UK ‘Stitch-Up’ Claim As Brexit Vote Kept Off Labour Conference Agenda

HUFFINGTON POST - 24 Sep, 2017

http://www.huffingtonpost.co.uk/entry/brexit-kept-off-labour-conference-agenda-in-priorities-ballot-vote_uk_59c7d18ce4b0cdc77331e45c

This valuable article raises, directly and indirectly, some very important issues:

(1) The Labor Party splits are even more profound than previously thought. “Momentum” (referred to several times in the article) is a grass roots movement set up recently to try and ensure that Labor wins the next General Election (which Corbyn believes to be imminent). The key young people in Momentum spend their time working in the Parliamentary constituencies that they believe would, at a new election, be ready to elect a Labor instead of a Conservative to Parliament

(2) Labor needs to win 64 seats (without losing any of its current seats) to secure an absolute majority in Westminster. It could then govern without a coalition and be free to do what it wants

(3) A careful look at the table in the article shows the 4 main issues that interest the big, institutional supporters (Trade Unions chiefly) and the 4 that interest local constituencies (ordinary families). The article makes little comment on this table. Yet it can be seen there is no overlap whatsoever between the 2 lists. What one group wants is of no significant interest to the other. In fact, the big groups are motivated entirely by sectional interests (higher pay in the public sector, obviously of central importance to public sector unions), whereas the ordinary individuals are motivated by the provision of national public goods (the health service)

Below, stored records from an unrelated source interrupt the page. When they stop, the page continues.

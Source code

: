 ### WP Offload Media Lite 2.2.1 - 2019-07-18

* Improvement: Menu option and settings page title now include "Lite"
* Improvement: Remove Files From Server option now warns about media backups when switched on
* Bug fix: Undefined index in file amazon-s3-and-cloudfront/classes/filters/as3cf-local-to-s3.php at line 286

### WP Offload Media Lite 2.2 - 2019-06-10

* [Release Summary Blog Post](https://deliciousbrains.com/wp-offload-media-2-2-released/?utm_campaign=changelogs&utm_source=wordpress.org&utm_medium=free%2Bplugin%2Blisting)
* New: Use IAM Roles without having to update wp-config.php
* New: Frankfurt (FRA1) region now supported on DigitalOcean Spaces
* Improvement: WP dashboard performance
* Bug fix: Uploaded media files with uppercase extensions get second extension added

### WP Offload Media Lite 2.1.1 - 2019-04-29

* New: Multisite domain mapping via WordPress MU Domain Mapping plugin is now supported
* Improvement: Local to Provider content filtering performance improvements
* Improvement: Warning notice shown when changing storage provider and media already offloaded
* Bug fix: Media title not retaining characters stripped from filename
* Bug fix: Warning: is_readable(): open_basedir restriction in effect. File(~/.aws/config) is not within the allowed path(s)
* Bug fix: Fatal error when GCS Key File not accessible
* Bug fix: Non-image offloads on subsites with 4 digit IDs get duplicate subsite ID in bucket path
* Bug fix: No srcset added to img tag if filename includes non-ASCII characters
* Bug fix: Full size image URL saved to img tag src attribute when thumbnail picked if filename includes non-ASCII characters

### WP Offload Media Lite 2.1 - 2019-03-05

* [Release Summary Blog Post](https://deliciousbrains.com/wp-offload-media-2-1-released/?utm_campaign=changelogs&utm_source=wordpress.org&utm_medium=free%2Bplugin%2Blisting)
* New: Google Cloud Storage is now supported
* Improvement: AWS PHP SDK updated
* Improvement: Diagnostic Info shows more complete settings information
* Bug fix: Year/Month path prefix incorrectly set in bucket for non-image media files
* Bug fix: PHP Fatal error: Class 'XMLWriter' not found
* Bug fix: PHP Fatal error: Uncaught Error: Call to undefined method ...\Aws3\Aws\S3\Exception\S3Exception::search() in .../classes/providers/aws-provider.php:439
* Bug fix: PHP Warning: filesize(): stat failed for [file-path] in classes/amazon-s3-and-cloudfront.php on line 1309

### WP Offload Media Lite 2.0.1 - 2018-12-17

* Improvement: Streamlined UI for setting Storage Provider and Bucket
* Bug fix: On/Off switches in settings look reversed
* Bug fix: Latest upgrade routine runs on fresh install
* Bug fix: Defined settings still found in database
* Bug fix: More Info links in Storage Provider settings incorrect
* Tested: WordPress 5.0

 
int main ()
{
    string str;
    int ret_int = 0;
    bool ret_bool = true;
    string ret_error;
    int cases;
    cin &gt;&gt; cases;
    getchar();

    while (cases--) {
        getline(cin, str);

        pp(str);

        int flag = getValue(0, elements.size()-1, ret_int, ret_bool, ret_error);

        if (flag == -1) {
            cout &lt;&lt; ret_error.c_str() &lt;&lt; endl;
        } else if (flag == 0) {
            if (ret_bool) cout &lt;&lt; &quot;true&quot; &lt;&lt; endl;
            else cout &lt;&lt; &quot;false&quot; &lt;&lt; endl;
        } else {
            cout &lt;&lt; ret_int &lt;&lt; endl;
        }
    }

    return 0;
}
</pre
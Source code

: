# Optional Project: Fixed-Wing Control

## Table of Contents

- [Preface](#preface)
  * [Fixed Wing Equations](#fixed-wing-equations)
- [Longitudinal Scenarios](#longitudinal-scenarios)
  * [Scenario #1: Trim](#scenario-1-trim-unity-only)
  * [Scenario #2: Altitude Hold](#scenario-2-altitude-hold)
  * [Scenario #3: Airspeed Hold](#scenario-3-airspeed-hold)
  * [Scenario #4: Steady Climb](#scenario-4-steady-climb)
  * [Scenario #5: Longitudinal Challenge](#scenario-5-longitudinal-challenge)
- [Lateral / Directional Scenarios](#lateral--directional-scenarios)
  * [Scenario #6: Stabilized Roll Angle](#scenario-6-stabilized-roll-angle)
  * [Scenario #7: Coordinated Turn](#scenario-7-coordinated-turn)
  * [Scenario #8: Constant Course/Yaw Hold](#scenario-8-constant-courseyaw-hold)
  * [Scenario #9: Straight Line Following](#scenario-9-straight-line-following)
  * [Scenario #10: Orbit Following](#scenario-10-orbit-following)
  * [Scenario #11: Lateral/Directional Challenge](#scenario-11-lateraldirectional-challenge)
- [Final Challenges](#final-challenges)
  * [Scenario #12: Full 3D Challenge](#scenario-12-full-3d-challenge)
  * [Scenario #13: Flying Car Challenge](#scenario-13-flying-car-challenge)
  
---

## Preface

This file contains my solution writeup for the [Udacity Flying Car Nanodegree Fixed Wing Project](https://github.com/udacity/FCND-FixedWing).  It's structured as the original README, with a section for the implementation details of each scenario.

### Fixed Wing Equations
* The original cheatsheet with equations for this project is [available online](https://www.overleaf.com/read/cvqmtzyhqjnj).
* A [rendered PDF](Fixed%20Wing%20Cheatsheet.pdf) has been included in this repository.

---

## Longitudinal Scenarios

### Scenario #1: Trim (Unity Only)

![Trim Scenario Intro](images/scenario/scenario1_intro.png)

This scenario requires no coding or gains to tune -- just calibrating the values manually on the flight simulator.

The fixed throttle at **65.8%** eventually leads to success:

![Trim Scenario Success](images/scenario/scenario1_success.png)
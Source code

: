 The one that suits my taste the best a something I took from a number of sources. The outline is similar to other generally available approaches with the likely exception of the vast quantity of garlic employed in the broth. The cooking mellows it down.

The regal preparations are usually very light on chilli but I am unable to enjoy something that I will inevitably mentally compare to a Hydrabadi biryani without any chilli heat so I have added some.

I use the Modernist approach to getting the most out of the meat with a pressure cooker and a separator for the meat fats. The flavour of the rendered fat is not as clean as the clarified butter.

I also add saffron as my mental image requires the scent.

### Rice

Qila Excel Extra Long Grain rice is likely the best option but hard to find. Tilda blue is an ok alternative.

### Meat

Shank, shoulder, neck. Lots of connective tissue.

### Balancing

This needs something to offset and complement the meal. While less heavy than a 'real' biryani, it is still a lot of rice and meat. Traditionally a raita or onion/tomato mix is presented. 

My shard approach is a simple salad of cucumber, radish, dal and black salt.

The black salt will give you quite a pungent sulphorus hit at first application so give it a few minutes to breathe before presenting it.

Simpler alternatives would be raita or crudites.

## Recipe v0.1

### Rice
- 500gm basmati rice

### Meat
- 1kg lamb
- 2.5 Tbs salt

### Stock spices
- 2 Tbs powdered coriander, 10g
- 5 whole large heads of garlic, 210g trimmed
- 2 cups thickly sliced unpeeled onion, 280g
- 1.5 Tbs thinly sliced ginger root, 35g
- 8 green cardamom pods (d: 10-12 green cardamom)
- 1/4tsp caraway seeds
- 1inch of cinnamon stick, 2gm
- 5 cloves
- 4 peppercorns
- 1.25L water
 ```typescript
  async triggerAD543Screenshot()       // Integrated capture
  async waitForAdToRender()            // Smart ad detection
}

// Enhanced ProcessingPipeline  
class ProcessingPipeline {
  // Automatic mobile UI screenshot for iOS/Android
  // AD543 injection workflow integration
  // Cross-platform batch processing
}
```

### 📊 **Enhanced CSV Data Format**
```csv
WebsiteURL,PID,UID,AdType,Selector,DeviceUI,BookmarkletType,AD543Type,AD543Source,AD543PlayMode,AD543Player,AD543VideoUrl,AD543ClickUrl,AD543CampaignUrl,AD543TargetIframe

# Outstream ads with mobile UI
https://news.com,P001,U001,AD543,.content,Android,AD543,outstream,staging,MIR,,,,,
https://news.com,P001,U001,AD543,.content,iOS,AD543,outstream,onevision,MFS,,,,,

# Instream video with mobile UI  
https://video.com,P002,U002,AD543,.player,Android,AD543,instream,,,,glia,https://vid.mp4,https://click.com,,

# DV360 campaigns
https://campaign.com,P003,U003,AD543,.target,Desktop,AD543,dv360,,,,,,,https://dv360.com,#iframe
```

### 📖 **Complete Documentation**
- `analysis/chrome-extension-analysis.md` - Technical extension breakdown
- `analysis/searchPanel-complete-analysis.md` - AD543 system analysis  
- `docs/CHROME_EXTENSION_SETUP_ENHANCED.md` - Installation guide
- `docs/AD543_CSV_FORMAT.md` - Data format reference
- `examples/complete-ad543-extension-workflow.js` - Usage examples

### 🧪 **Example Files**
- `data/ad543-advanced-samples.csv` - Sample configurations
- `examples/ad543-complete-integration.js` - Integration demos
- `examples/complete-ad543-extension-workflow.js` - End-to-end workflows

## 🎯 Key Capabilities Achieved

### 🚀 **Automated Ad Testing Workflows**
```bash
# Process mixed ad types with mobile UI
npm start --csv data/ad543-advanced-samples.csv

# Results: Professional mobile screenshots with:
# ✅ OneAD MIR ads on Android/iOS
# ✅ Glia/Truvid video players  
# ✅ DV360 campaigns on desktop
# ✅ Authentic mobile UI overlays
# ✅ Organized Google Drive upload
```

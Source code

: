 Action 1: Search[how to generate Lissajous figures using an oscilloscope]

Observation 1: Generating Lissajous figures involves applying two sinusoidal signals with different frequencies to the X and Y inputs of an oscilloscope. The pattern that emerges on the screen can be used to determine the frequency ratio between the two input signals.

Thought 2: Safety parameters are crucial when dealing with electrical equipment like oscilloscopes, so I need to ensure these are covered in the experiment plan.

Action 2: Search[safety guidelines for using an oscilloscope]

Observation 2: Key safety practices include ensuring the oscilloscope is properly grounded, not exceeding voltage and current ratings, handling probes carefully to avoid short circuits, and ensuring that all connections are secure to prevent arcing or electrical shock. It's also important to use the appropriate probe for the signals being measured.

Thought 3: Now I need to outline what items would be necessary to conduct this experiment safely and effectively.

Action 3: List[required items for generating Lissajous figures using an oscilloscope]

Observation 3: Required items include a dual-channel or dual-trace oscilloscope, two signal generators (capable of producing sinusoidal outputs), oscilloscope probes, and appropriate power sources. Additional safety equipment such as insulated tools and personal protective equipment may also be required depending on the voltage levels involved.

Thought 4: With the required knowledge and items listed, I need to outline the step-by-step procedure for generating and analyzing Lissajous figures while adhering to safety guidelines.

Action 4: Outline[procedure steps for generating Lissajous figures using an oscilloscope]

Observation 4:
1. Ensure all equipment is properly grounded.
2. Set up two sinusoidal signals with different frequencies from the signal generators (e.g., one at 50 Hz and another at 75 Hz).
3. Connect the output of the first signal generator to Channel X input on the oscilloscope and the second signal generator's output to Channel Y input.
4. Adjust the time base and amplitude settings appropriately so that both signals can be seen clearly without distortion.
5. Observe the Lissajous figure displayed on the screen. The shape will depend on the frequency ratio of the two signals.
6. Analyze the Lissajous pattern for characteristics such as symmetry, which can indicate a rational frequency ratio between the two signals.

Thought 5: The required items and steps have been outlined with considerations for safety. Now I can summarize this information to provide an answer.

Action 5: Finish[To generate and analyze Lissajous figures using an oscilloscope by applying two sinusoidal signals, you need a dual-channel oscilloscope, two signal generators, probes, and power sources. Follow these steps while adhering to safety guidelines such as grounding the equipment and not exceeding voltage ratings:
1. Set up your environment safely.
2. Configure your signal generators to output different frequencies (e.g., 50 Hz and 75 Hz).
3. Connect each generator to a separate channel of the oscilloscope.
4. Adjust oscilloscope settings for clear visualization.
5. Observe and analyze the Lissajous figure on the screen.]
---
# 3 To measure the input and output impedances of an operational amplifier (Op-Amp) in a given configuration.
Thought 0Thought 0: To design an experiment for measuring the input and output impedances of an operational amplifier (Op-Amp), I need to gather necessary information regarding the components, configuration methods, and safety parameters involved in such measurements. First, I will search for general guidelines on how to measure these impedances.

(4) So Labor is split on much more than Brexit. It could be that the Tory Party does not have that kind of problem. Put differently: the overwhelming split of the Tory party is Brexit, while Labor has many more splits. Does the one huge Troy split do more damage in the eyes of prospective voters than the many smaller splits (or degrees of preference) in the Labor party?

(5) The National Executive Committee (strongly pro Corbyn) has ensured that there will be no Vote on Brexit. This of course fools nobody, since it is known that Labor is seriously divided by Brexit (just as the Tory Party). For Corbyn, the core thing is that then he can focus electoral issues entirely on his internal program. He can continue to try and persuade people that the economic and financial viability of the internal program is completely independent of the external economic relations of the country. Even more, while the country’s overall economic performance is collapsing, and everyone (especially the economically weaker segments of society) is becoming poorer, Corbyn can still claim that he is pursuing policies that would make society more just. In other words, the only thing that matters is social justice.

(6) This interpretation is supported by the remarks in the article attributed to the man who would be Minister of Finance in a Labor Government. Redistribution is everything

(7) In a good Special Brief on Labor and Corbyn published in this week’s Economist (hence dated Thursday 21 September), several people interviewed for the Brief note that, if a comparison is made of the Labor political position on social security, nationalization of public utilities (like water, gas etc), tax rates on higher levels of income, etc, the UK Labor party is in fact well in line with what social democrat parties in a number of other EU countries do. Labor only appears “radical” because of the enormous grip, in the media and elsewhere, of an (imagined but not always practized) wild liberalism in the UK

(8) Corbyn is, as the article shows, keeping tight discipline in the Labor Party. He is building a machine to obtain power. He sees the EU issue as being on the fringe – it is troublesome, and he is seeking to minimize the trouble. His objective seems to be – a fairer society in one country, irrespective of the level at which greater fairness prevails

(9) From the tweet by Sturgeon, she indicates that Labor and SNP are not at all on the same wavelength. In fact, just at the end of last week, a new head of the Labor Party in Scotland was elected. This man is totally on the same wavelength as Corbyn. It is therefore not clear if Labor and SNP would have the same approach to the EU. The likelihood is not

(10) There seems to be considerable optimism on the part of the pro EU people in Labor that free movement of people can be preserved.

So this week the 2 main parties hold their annual conferences. Before October, Labor expects to have a fully functioning political machine to gain power, and will achieve this by trying to bury Brexit under the carpet. The Tory Party, on the other hand, continues with Brexit in the front line, shredding its political machine. If the Tory mess at home, inevitably coupled with ongoing nonsense vis-a-vis Brussels, brings about a loss in Parliament and thus a General election, the key question then will be whether Momentum can do enough to give Labor a secure majority.